By CHUCKIE MAGGIO
The St. Bonaventure Bonnies have allowed just 56 points over 60 minutes in their last three second halves. Already the best defense in the Atlantic 10 entering Wednesday night’s game at the Reilly Center, their performance against VCU was their best, and perhaps the most inconceivable, yet.
Bona walked to the locker room at halftime down by 15 points. A manageable seven-point deficit with less than two minutes remaining in the period ballooned to a 40-25 disadvantage at the break, capped by a shooting foul at the buzzer that allowed VCU to tack on two free throws.
“I don’t know if it was embarrassed,” Jaren Holmes said of the vibe in the locker room, “but we felt like maybe they had tried to ‘punk’ us.”
“They were disappointed at how they played at both ends,” Bonnies coach Mark Schmidt admitted. “We didn’t have the energy. We weren’t fundamentally sound. They took it to us.”
The Bonnies were outmuscled in the post and outmanned on the glass over the first 20 minutes, outrebounded by 13 and held to 10-of-32 shooting. Rather than being “punked” again in the second half, however, they were able to flip the switch- and rapidly so.
Bona (7-1, 5-1 A-10) opened the second half on a 20-3 run, making eight of its 10 field goal attempts and overtaking the Rams for the lead just 5:44 into the period. Schmidt’s team rode the momentum to a 70-54 victory, turning a possible blowout loss into a sizable win in a clash for first place in the conference.
The furious rally was keyed by a series of high-flying pyrotechnics, set off by Kyle Lofton recovering a tipped ball that had skittered past half court and lobbing an assist to classmate Osun Osunniyi. The dunks continued from there: Jalen Adaway, blocked three times in Bona’s slump, flushed one home over two Ram defenders; Osunniyi threw down another on an Adaway assist.
The Bonnies went from target to bully, and VCU went silent. After gliding to a double-digit lead despite committing 11 first-half turnovers, the Rams turned the ball over eight more times in the second and made just five of their 26 field goal tries (19.2 percent). Bona outscored Mike Rhodes‘s squad 24-4 in the paint and tallied 15 points off turnovers, able to eventually take advantage of VCU’s miscues.
Bona shot just four free throws in the first period, making two of them. The brown and white shot 18 free throws in the second half, making nearly as many freebies (12) as the Rams scored points down the stretch.
It was a stunning turnaround after what Schmidt called the finest second half the Bonnies played since he accepted the job in 2007.

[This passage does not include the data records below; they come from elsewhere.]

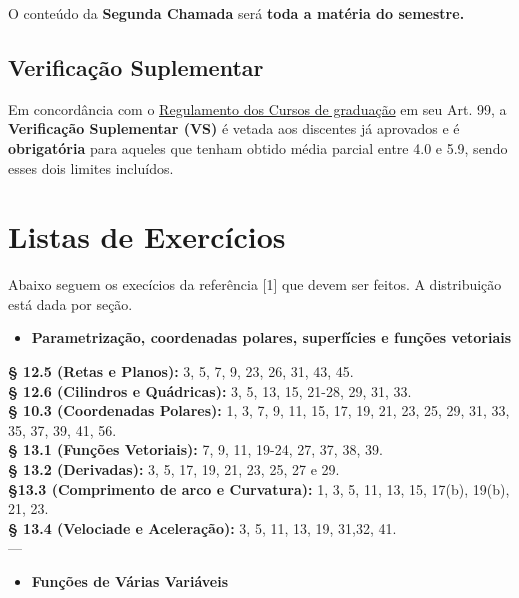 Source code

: \documentclass[
  letterpaper,
  DIV=11,
  numbers=noendperiod]{scrartcl}
\providecommand{\tightlist}{%
  \setlength{\itemsep}{0pt}\setlength{\parskip}{0pt}}
\begin{document}
O conteúdo da \textbf{Segunda Chamada} será \textbf{toda a matéria do
semestre.}

\subsection*{Verificação
Suplementar}\label{verificauxe7uxe3o-suplementar}

Em concordância com o
\href{http://www.uff.br/sites/default/files/001-2015_regulamento_do_curso_de_graduacao_0.pdf\#page=55}{Regulamento
dos Cursos de graduação} em seu Art. 99, a \textbf{Verificação
Suplementar (VS)} é vetada aos discentes já aprovados e é
\textbf{obrigatória} para aqueles que tenham obtido média parcial entre
4.0 e 5.9, sendo esses dois limites incluídos.

\section{Listas de Exercícios}\label{listas-de-exercuxedcios}

Abaixo seguem os execícios da referência {[}1{]} que devem ser feitos. A
distribuição está dada por seção.

\begin{itemize}
\tightlist
\item
  \textbf{Parametrização, coordenadas polares, superfícies e funções
  vetoriais}\\
\end{itemize}

\textbf{§ 12.5 (Retas e Planos):} 3, 5, 7, 9, 23, 26, 31, 43, 45.\\
\textbf{§ 12.6 (Cilindros e Quádricas):} 3, 5, 13, 15, 21-28, 29, 31,
33.\\
\textbf{§ 10.3 (Coordenadas Polares):} 1, 3, 7, 9, 11, 15, 17, 19, 21,
23, 25, 29, 31, 33, 35, 37, 39, 41, 56.\\
\textbf{§ 13.1 (Funções Vetoriais):} 7, 9, 11, 19-24, 27, 37, 38, 39.\\
\textbf{§ 13.2 (Derivadas):} 3, 5, 17, 19, 21, 23, 25, 27 e 29.\\
\textbf{§13.3 (Comprimento de arco e Curvatura):} 1, 3, 5, 11, 13, 15,
17(b), 19(b), 21, 23.\\
\textbf{§ 13.4 (Velociade e Aceleração):} 3, 5, 11, 13, 19, 31,32, 41.\\
---

\begin{itemize}
\tightlist
\item
  \textbf{Funções de Várias Variáveis}\\
\end{itemize}
\end{document}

“The most important minutes of the second half were the first five minutes. First 10 possessions,” Schmidt remarked. “It’s like, the lead was going to go from 15 to 25 or we were gonna cut into it. And our guys responded; we couldn’t have played better offensively, defensively, in the second half.
“To hold that team to 14 points- we did a good job on Hyland- to stop what they were doing against us in the first half, to hold that team to 14 points and the percentage that they shot, it’s a credit to our guys. I’m really proud of what they did in the last 20 minutes.”
Bona could have lost the game similar to how it lost last year’s meeting in Richmond had it not been for Dominick Welch‘s return to the stat sheet. After being held scoreless last Friday night against Duquesne, Welch made five of his six 3-point tries, three of the makes coming in the first half, tin a 19-point performance.
The Buffalo native promised Bona fans he would bounce back from his slump, one he acknowledged is typical for him early in the season. He responded by taking the court early for pregame warmups, working on his corner and wing 3-point shots, and made four of the 10 field goals SBU converted over the first 20 minutes.
“I’m always gonna keep working. I’m always gonna get back in the gym and keep shooting, shooting my shot,” Welch commented. “I’ve just been putting in the time, getting my rhythm back. Just trying to help the team as much as possible.”
Holmes compiled 18 points, led a more aggressive Bonnies attack by drawing six fouls and was a rebound shy of a double-double. Five Bonnies had at least two steals, with the team recording 11. Lofton and Osunniyi combined to score 21 points on 10-of-19 shooting, with all nine of Osunniyi’s points coming in the second half.
Nah’Shon “Bones” Hyland starred in the first half but was held to one 3-pointer in the second. The Bonnies, who were swarmed by VCU’s “Havoc” press defense, went to the bench for just two Eddie Creal minutes during their run.
Schmidt trusted his five starters to complete the comeback. The result was a tale of two halves that could go down in Bona lore, a fifth consecutive win in what has been a nearly unblemished season.
“We’re not gonna back down from anybody,” Holmes said. “They came out in the first half and hit us in the mouth, so second half we had to come back and punch them two more times. It was just a great win.
“Obviously the defense is what did it for us. The offense is gonna be hit or miss each day, but to hold a team to 14 points in the second half is absolutely extraordinary at this level.”